The woman was rude, she shouldn’t have been.

tisonlymeagain · 14/05/2019 09:51

All school receptionists are rude in my experience. Never met one that didn't act like they were on a massive power trip.

You have every right to ask, they have every right to say no but both of you have every right to be treated with respect.

People used to consistently complain about ours to the point where the school had to send them on 'people' training.

SarahTancredi · 14/05/2019 09:53

Pe kits and lunches are a bit different though.

First up they are labelled with names. Amd secondly they can be hung on a peg/placed on a rack which is all usually outside the classroom.

Piles of Loose money ( and when teachers are not even allowed to print colour copies in order to save money so giving out their envelopes is probably not desirable either) is a bit harder to keep track of and theres nothing to stop a kid saying they never got it when they lost it or gave it away, and the parents kicking off at the receptionist.

dannydyerismydad · 14/05/2019 09:53

She was rude, but working in a school office isn't the cosy job it used to be.

Our budget now means jobs that were done by 3 full timers a few years back are done by 3 part timers with 4 working days a week down - almost a whole person. If anyone goes sick it's a real struggle to keep on top of things.

Avalaura · 14/05/2019 09:54

All I say now is she just could have been a bit nicer about it but I probably won't be the only one she'd been rude to. Just going to forget it now.

OP posts:
PantsyMcPantsface · 14/05/2019 09:54

I'm bemused by all the primary schools that have phones in all the classrooms! Ours is still in the dark ages and only has a phone into the nursery in the separate building (and I suspect it's mainly to save a walk across there in the cold and wet)!

Our school office staff are absolutely bloody lovely though - they'd have popped down without an issue. Hell if the Head had been in the office and answered the hatch she'd have done so herself - think it helps ours is an infant school and very very child-oriented.

There can be some very very brusque school office staff out there (I used to do supply so I've met a lot) - but then again there's a hell of a lot involved in the general school admin/business manager roles and you've got the day-to-day school related stuff on top of that, plus periods like census time when it's really frantic and all the SATs admin and getting papers stored and sent off to be scanned for markers to deal with on top of that at different times of the year.

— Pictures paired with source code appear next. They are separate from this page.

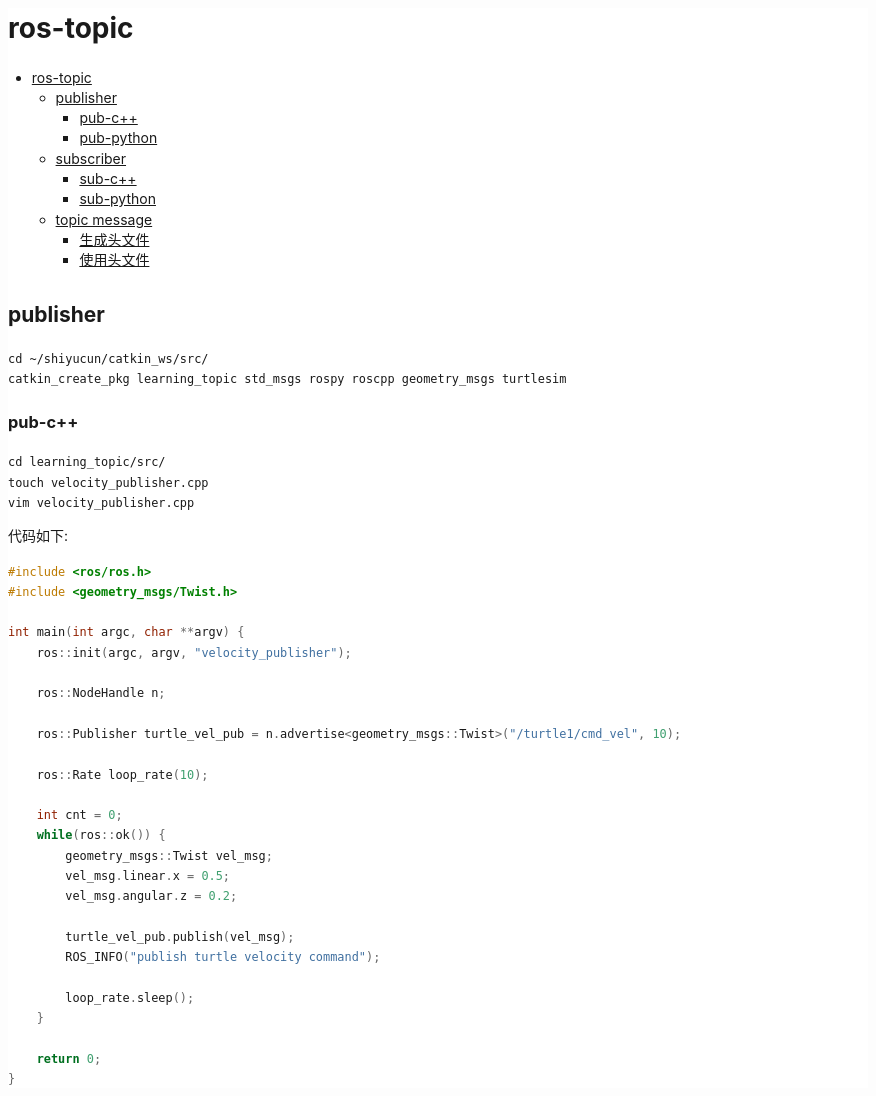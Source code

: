 
# ros-topic

- [ros-topic](#ros-topic)
  - [publisher](#publisher)
    - [pub-c++](#pub-c)
    - [pub-python](#pub-python)
  - [subscriber](#subscriber)
    - [sub-c++](#sub-c)
    - [sub-python](#sub-python)
  - [topic message](#topic-message)
    - [生成头文件](#生成头文件)
    - [使用头文件](#使用头文件)

## publisher

```shell
cd ~/shiyucun/catkin_ws/src/
catkin_create_pkg learning_topic std_msgs rospy roscpp geometry_msgs turtlesim
```

### pub-c++

```shell
cd learning_topic/src/
touch velocity_publisher.cpp
vim velocity_publisher.cpp
```

代码如下:

```c++
#include <ros/ros.h>
#include <geometry_msgs/Twist.h>

int main(int argc, char **argv) {
    ros::init(argc, argv, "velocity_publisher");

    ros::NodeHandle n;

    ros::Publisher turtle_vel_pub = n.advertise<geometry_msgs::Twist>("/turtle1/cmd_vel", 10);

    ros::Rate loop_rate(10);

    int cnt = 0;
    while(ros::ok()) {
        geometry_msgs::Twist vel_msg;
        vel_msg.linear.x = 0.5;
        vel_msg.angular.z = 0.2;

        turtle_vel_pub.publish(vel_msg);
        ROS_INFO("publish turtle velocity command");

        loop_rate.sleep();
    }

    return 0;
}
```
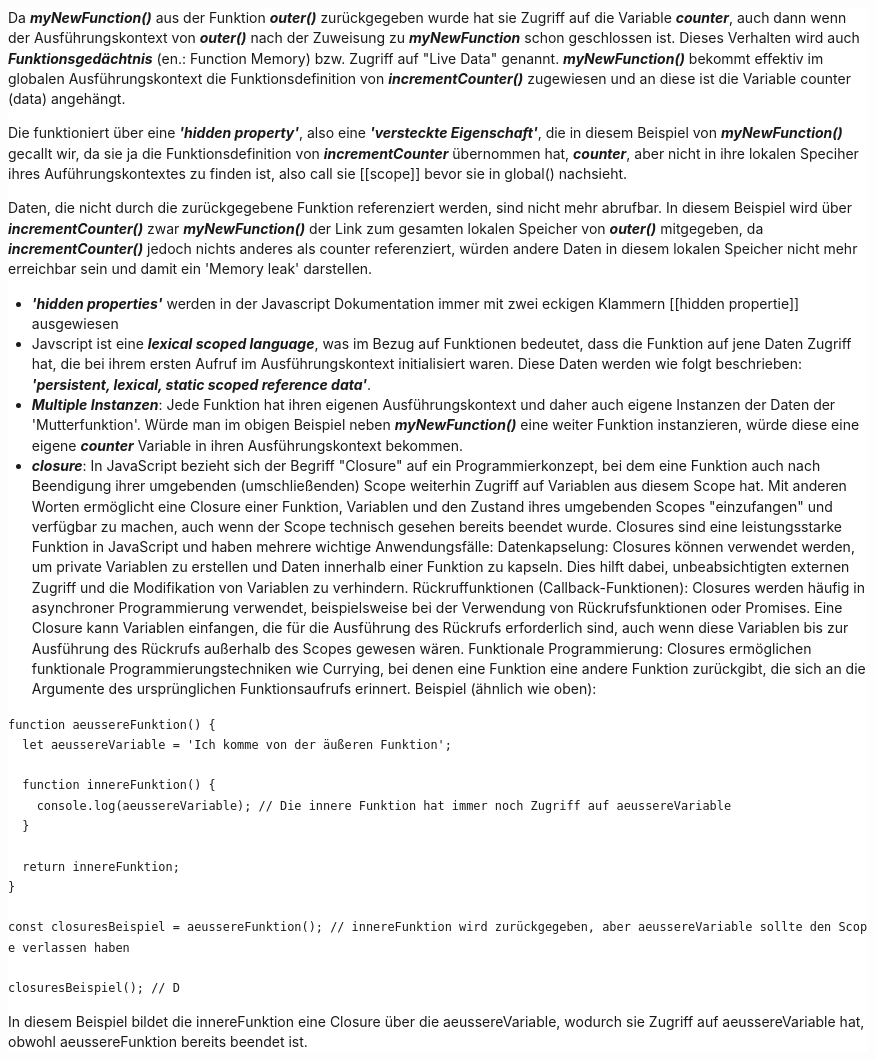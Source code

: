 Da ***myNewFunction()*** aus der Funktion ***outer()*** zurückgegeben wurde hat sie Zugriff auf die Variable ***counter***, auch dann wenn der Ausführungskontext von ***outer()*** nach der Zuweisung zu ***myNewFunction*** schon geschlossen ist. Dieses Verhalten wird auch ***Funktionsgedächtnis*** (en.: Function Memory) bzw. Zugriff auf "Live Data" genannt.
***myNewFunction()*** bekommt effektiv im globalen Ausführungskontext die Funktionsdefinition von ***incrementCounter()*** zugewiesen und an diese ist die Variable counter (data) angehängt.

Die funktioniert über eine ***'hidden property'***, also eine ***'versteckte Eigenschaft'***, die in diesem Beispiel von ***myNewFunction()*** gecallt wir, da sie ja die Funktionsdefinition von ***incrementCounter*** übernommen hat, ***counter***, aber nicht in ihre lokalen Speciher ihres Auführungskontextes zu finden ist, also call sie [[scope]] bevor sie in global() nachsieht.

Daten, die nicht durch die zurückgegebene Funktion referenziert werden, sind nicht mehr abrufbar. In diesem Beispiel wird über ***incrementCounter()*** zwar ***myNewFunction()*** der Link zum gesamten lokalen Speicher von ***outer()*** mitgegeben, da ***incrementCounter()*** jedoch nichts anderes als counter referenziert, würden andere Daten in diesem lokalen Speicher nicht mehr erreichbar sein und damit ein 'Memory leak' darstellen. 
+ ***'hidden properties'*** werden in der Javascript Dokumentation immer mit zwei eckigen Klammern [[hidden propertie]] ausgewiesen
+ Javscript ist eine ***lexical scoped language***, was im Bezug auf Funktionen bedeutet, dass die Funktion auf jene Daten Zugriff hat, die bei ihrem ersten Aufruf im Ausführungskontext initialisiert waren. Diese Daten werden wie folgt beschrieben: ***'persistent, lexical, static scoped reference data'***.
+ ***Multiple Instanzen***: Jede Funktion hat ihren eigenen Ausführungskontext und daher auch eigene Instanzen der Daten der 'Mutterfunktion'. Würde man im obigen Beispiel neben ***myNewFunction()*** eine weiter Funktion instanzieren, würde diese eine eigene  ***counter*** Variable in ihren Ausführungskontext bekommen.
+ ***closure***:
In JavaScript bezieht sich der Begriff "Closure" auf ein Programmierkonzept, bei dem eine Funktion auch nach Beendigung ihrer umgebenden (umschließenden) Scope weiterhin Zugriff auf Variablen aus diesem Scope hat. Mit anderen Worten ermöglicht eine Closure einer Funktion, Variablen und den Zustand ihres umgebenden Scopes "einzufangen" und verfügbar zu machen, auch wenn der Scope technisch gesehen bereits beendet wurde.
Closures sind eine leistungsstarke Funktion in JavaScript und haben mehrere wichtige Anwendungsfälle:
Datenkapselung: Closures können verwendet werden, um private Variablen zu erstellen und Daten innerhalb einer Funktion zu kapseln. Dies hilft dabei, unbeabsichtigten externen Zugriff und die Modifikation von Variablen zu verhindern.
Rückruffunktionen (Callback-Funktionen): Closures werden häufig in asynchroner Programmierung verwendet, beispielsweise bei der Verwendung von Rückrufsfunktionen oder Promises. Eine Closure kann Variablen einfangen, die für die Ausführung des Rückrufs erforderlich sind, auch wenn diese Variablen bis zur Ausführung des Rückrufs außerhalb des Scopes gewesen wären.
Funktionale Programmierung: Closures ermöglichen funktionale Programmierungstechniken wie Currying, bei denen eine Funktion eine andere Funktion zurückgibt, die sich an die Argumente des ursprünglichen Funktionsaufrufs erinnert.
Beispiel (ähnlich wie oben):
```
function aeussereFunktion() {
  let aeussereVariable = 'Ich komme von der äußeren Funktion';
  
  function innereFunktion() {
    console.log(aeussereVariable); // Die innere Funktion hat immer noch Zugriff auf aeussereVariable
  }
  
  return innereFunktion;
}

const closuresBeispiel = aeussereFunktion(); // innereFunktion wird zurückgegeben, aber aeussereVariable sollte den Scope verlassen haben

closuresBeispiel(); // D
```
In diesem Beispiel bildet die innereFunktion eine Closure über die aeussereVariable, wodurch sie Zugriff auf aeussereVariable hat, obwohl aeussereFunktion bereits beendet ist.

I think sometimes you get someone in the school office who's superb at the admin side of things but less good with the people and pupil angle (and talking to a 5 year old with a speech delay who's been sent to fetch the register is quite a different skill set from being good at admin and cost-centre management).

I've been taking the mickey out of our office staff for a bit though - we've been waiting for an Ofsted call so they've all been answering the phone in their really poshest telephone voice and we've all been winding them up no end because the tone changes the second they realise it's someone they know!

scarbados · 14/05/2019 09:54

IF the money was in an envelope with your child's name on it, you're not being unreasonable.

If you handed over a handful of loose change and expected her to either drop whatever she was doing and find your child immediately or risk forgetting which of the random collections of coins had been handed in by which child's mother (because I doubt you were the only one) then have you coming back to complain she'd got it wrong, I don't blame her. You're not the only parent, your child is not the only pupil and she's not there to run a personal errand service among the myriad of other things she has to do at a busy time of morning.

boobirdblue · 14/05/2019 09:55

But imagine handfuls of lose change by multiple parents who forgot.*

Hardly likely! Do you honestly see 20 parents queuing outside reception to hand over money...?

OP YANBU!

Even if the policy is not to do this, a polite "sorry we have a no passing money on policy" would've sufficed.

BarrenFieldofFucks · 14/05/2019 09:56

She was unreasonable. And mean, most kids, especially new pupils would be sad to not have what they need. Our reception go above and beyond...for the kids.